Greater London Authority pilot project provides early step in boroughs working together to develop analytical capabilities

A data science pilot run by the Greater London Authority (GLA) has enabled a handful of boroughs to identify possible homes of multiple occupancy, according to the official leading the project.

Andrew Collinge speaking at conferenceAndrew Collinge (pictured), assistant director at the GLA, told the Socitm spring conference that it plans to share the details around London and that there are now plans for a project on air quality data.

He said the organisation began the pilot nine months, spent a month working out the definition of the problem then five bringing together six local authorities with workable data.
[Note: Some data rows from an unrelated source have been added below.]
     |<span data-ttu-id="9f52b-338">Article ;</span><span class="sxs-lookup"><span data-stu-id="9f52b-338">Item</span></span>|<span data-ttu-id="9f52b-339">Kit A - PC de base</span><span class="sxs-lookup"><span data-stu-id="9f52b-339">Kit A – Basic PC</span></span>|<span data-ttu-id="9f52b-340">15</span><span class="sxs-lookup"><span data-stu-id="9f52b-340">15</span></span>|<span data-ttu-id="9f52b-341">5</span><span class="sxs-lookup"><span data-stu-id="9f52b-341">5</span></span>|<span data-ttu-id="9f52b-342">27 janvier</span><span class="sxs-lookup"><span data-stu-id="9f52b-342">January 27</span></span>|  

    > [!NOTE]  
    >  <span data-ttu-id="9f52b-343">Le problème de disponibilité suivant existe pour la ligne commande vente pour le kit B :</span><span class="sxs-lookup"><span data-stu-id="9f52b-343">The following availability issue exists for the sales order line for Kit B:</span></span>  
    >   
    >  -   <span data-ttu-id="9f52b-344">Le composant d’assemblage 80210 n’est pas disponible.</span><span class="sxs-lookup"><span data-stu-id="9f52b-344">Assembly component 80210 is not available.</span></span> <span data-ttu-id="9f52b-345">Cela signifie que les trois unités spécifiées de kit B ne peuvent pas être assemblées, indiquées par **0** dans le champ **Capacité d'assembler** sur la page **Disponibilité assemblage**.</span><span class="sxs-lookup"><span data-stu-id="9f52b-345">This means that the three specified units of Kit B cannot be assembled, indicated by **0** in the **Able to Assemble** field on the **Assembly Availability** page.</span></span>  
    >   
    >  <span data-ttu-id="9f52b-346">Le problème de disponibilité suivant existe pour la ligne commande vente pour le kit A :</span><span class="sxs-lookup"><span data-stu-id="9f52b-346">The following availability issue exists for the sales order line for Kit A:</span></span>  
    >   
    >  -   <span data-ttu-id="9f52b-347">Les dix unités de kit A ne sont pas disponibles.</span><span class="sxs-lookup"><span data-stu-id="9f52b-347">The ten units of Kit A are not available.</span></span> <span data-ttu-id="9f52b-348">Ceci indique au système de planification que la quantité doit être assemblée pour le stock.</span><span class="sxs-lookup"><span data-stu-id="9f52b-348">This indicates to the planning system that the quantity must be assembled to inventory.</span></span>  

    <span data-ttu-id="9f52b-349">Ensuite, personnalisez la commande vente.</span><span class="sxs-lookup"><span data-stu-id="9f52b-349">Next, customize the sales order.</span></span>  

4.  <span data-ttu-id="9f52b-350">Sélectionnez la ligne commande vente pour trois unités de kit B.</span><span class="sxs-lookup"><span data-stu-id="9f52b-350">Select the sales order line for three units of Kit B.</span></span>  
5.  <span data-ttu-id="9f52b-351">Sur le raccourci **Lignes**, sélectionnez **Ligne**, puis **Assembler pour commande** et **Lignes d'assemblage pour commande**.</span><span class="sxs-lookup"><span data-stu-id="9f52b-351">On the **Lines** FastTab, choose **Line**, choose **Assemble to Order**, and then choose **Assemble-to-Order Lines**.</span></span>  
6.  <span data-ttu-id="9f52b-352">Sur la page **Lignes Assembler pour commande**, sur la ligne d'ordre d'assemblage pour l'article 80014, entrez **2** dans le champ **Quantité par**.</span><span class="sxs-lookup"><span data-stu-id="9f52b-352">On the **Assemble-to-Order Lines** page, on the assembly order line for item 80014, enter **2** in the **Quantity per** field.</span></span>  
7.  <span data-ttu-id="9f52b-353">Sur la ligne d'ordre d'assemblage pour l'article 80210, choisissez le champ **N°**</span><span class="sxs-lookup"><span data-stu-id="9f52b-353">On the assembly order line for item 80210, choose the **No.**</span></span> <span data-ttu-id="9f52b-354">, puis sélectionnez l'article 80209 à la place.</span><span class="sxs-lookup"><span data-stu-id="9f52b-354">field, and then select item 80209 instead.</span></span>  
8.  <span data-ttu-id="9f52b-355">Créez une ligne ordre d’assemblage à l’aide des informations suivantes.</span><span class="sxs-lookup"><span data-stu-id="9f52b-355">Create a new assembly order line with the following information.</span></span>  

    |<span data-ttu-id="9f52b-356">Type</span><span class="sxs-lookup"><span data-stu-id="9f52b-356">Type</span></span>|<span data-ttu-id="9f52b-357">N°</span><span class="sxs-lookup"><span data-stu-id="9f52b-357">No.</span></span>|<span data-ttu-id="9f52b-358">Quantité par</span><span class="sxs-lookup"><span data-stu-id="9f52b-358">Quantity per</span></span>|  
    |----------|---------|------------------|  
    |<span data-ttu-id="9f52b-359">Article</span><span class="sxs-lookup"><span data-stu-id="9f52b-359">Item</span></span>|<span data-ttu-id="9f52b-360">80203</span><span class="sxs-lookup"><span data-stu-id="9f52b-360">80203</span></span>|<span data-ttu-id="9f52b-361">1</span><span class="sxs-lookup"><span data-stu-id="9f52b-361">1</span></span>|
The data science exercise took two weeks, following which housing and environmental inspection teams have been given lists of homes that could be under multiple occupancy without being registered.

Collinge said the early signs are that it has provided the councils with an improved ability to identity relevant properties.

Various elements of the project will be made available for other authorities, including the data sharing agreements, privacy impact assessments, algorithms. “It will indicate how machine learning systems are becoming more robust in handling real world messy data,” he said.

Openly available

“Local authorities will be able to take and use them in their own environment, so everything becomes openly available.”

“It’s about starting the conversation, it’s about standards that in the fullness of time we will all need.”

He added: “We want to bring together the 33 boroughs –  admittedly it’s not going to happen quickly or easily – so we can drive a data sharing culture. It’s about harnessing the power of data analytics and some of the partnerships that are going to help us do this.”

The next project will involve using data on air quality, such as the levels of PM10 and PM2.5 particulates and NO2 in the atmosphere.

“We need to understand how new configurations of cheaper sensor technology can fill in those gaps to allow us to properly monitor and measure air quality and adopt a range of interventions,” Collinge said.

He also emphasised the importance of authorities sharing what they had learned on issues on a regional and national scale to reduce the duplication of effort. Examples of this are likely to include preparing for the EU General Data Protection Regulation, and explaining to the public the future role of algorithms in decision-making.

Other plans for London include the establishment of stores for open data, analytical data and a platform for data from internet of things devices.